Com quatro indicações ao Oscar 2022 (Melhor Filme, Diretor, Roteiro Adaptado e Filme Internacional, tendo vencido esta última), o longa-metragem japonês Drive My Car, do diretor Ryusuke Hamaguchi, dos interessantes e imperdíveis Asako I & II e Roda do Destino, e adaptado de um conto do renomado escritor Haruki Murakami, é uma obra que enclausura e liberta personagens quase que em mesmas medidas.

Dos apartamentos entre viagens, aviões, bancos traseiros de um carro ou os espaços da coxia e do palco de um teatro, Drive My Car mexe com os sentimentos de vários personagens cujos passados atormentam suas capacidades de melhor lidarem com o presente. Além disso, de forma bastante didática, lúdica e cuidadosa, o filme trata sobremaneira acerca da arte de roteirizar, dirigir e atuar. Com isso, não temos o tradicional metalinguístico ‘filme dentro do filme’, e sim, o teatro dentro do filme.

Personagens e diálogos, por vezes, confundem-se para esclarecer o espectador. O que para os personagens é e pode ser apenas atuação e leitura de roteiro, para o espectador, poderão soar como pistas e recompensas sobre o mais íntimo dos personagens principais. A forma como o roteiro da obra traz excertos de ‘Tio Vânia’, peça do dramaturgo e escritor russo Anton Tchécov, recompensa os espectadores que, diegeticamente, ou seja, a partir de diálogos não-expositivos e inerentes às funções dos atores de teatro dentro do filme de atores, passam a conhecer mais sobre as personas apresentadas a partir das leituras da clássica peça de Tchécov.

Com isso, Hamaguchi liberta-se para investir visualmente em tomadas que ora aprisionam e ora libertam seus personagens. Em distintas ocasiões, o aprisionamento ao passado impede qualquer desenlace no presente delas e deles. No filme, as dores parecem só serem despidas quando se está no palco ou quando inevitáveis diálogos e monólogos, já distantes do palco, suplantam todas as dores para acontecer.

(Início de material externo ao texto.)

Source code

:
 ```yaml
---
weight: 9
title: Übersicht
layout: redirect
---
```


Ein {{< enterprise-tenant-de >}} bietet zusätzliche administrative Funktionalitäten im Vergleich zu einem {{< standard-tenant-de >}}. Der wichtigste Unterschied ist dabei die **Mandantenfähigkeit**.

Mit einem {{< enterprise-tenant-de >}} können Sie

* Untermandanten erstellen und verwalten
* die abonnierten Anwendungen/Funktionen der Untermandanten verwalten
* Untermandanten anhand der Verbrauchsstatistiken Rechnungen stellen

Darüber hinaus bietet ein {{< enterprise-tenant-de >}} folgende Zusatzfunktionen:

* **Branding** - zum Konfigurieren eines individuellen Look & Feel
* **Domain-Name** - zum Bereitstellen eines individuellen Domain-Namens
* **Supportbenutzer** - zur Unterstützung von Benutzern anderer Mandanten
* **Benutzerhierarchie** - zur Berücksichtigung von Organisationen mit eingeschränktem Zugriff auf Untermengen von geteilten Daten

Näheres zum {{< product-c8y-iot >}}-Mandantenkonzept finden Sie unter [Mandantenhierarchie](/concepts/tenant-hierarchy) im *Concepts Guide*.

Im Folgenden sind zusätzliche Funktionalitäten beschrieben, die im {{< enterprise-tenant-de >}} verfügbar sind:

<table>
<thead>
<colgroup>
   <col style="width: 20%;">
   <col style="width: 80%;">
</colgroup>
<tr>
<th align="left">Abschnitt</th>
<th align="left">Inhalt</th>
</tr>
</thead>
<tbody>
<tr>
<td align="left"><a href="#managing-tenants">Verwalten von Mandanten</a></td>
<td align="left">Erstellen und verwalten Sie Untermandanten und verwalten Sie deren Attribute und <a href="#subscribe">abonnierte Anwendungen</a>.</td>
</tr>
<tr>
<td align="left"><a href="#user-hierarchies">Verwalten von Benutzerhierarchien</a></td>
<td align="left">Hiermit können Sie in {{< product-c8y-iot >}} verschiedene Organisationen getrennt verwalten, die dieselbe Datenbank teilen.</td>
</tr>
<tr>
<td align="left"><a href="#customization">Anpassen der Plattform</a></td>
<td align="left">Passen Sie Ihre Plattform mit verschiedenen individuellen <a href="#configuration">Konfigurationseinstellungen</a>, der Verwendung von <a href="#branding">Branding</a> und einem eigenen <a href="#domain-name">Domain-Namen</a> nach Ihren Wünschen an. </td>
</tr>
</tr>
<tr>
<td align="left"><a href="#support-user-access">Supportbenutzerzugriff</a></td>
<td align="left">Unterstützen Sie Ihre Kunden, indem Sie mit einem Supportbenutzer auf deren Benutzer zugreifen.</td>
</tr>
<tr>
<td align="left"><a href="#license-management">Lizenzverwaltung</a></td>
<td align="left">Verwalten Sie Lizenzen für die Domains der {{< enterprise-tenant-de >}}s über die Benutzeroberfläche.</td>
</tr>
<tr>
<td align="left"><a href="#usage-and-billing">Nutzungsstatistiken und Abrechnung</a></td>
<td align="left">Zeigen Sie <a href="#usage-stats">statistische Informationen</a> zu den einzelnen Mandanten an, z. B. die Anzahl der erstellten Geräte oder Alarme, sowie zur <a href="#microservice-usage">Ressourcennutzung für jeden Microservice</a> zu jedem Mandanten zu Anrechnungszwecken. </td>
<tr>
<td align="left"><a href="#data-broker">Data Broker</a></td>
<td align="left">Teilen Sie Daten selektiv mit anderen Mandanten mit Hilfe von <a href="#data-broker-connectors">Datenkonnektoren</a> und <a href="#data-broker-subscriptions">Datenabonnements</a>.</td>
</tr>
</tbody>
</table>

Drive My Car, mesmo com as suas três horas de duração, não possui excessos. É o inverso: ele usa a própria duração para, com a lentidão necessária, nos entregar certos detalhes que passariam desapercebidos em um filme com duração bem menor. A calmaria narrativa é não apenas um recurso cinematográfico, mas move-se como um personagem pela estrada, ajudando a evitar sons e ruídos que cortariam a imersão. O que é bom, visto que em um filme já silencioso em sua forma, todo e qualquer som se destaca.

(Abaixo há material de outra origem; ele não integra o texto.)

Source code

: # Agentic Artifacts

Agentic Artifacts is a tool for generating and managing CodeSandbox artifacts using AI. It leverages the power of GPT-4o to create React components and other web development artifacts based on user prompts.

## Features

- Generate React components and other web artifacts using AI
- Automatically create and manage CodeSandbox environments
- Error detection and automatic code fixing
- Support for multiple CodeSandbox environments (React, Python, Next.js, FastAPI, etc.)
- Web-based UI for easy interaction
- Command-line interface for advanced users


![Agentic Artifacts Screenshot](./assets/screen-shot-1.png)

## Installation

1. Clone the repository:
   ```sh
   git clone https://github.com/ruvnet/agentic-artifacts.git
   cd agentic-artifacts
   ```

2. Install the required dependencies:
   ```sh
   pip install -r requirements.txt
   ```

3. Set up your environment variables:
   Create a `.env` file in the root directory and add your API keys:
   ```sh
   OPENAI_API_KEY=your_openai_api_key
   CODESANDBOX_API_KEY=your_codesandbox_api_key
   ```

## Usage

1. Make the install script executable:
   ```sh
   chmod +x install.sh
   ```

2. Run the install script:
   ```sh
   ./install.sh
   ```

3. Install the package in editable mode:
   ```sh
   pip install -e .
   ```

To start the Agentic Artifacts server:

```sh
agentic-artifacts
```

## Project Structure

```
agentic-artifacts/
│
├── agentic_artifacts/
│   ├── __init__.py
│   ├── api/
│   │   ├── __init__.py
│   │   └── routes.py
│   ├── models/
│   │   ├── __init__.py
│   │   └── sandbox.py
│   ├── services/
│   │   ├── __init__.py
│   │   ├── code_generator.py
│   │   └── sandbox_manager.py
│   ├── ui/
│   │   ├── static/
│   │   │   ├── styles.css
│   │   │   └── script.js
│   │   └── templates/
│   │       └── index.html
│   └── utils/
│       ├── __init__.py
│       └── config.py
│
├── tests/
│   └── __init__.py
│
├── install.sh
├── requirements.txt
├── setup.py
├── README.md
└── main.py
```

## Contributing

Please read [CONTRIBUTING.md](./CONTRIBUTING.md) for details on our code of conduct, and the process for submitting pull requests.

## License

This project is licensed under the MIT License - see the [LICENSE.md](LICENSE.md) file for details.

Ainda assim, perto do fim, há um momento-chave de ausência total de som, em que o presente, na tentativa de finalmente se libertar, veste-se de passado. Quase como um sonho, a neve branca toma quase toda a tela e o vermelho intimista e doloroso do carro-personagem, ambos em uníssono, comungam-se. São preciosos segundos bastante reveladores e poéticos.

Estamos falando de um filme estilizado e que bem sabe os locais em que deve colocar a câmera, como também é operístico na forma como conduz encenações teatrais e fílmicas, além de oferecer certas viradas no roteiro (os plot twists) que não possuem pressa alguma para impactarem o espectador. Falando em pressa, os créditos iniciais do longa-metragem surgem em tela apenas aos quarenta minutos de projeção.

Ainda que os Road movies em geral nos encantem (ou forcem nosso encantamento) ao exibirem paisagens deslumbrantes ou curiosas, Drive My Car vai além: mesmo em meio aos belos cenários campais e urbanísticos de Hiroshima, importa ainda mais o que acontece nos diminutos espaços de um carro vermelho.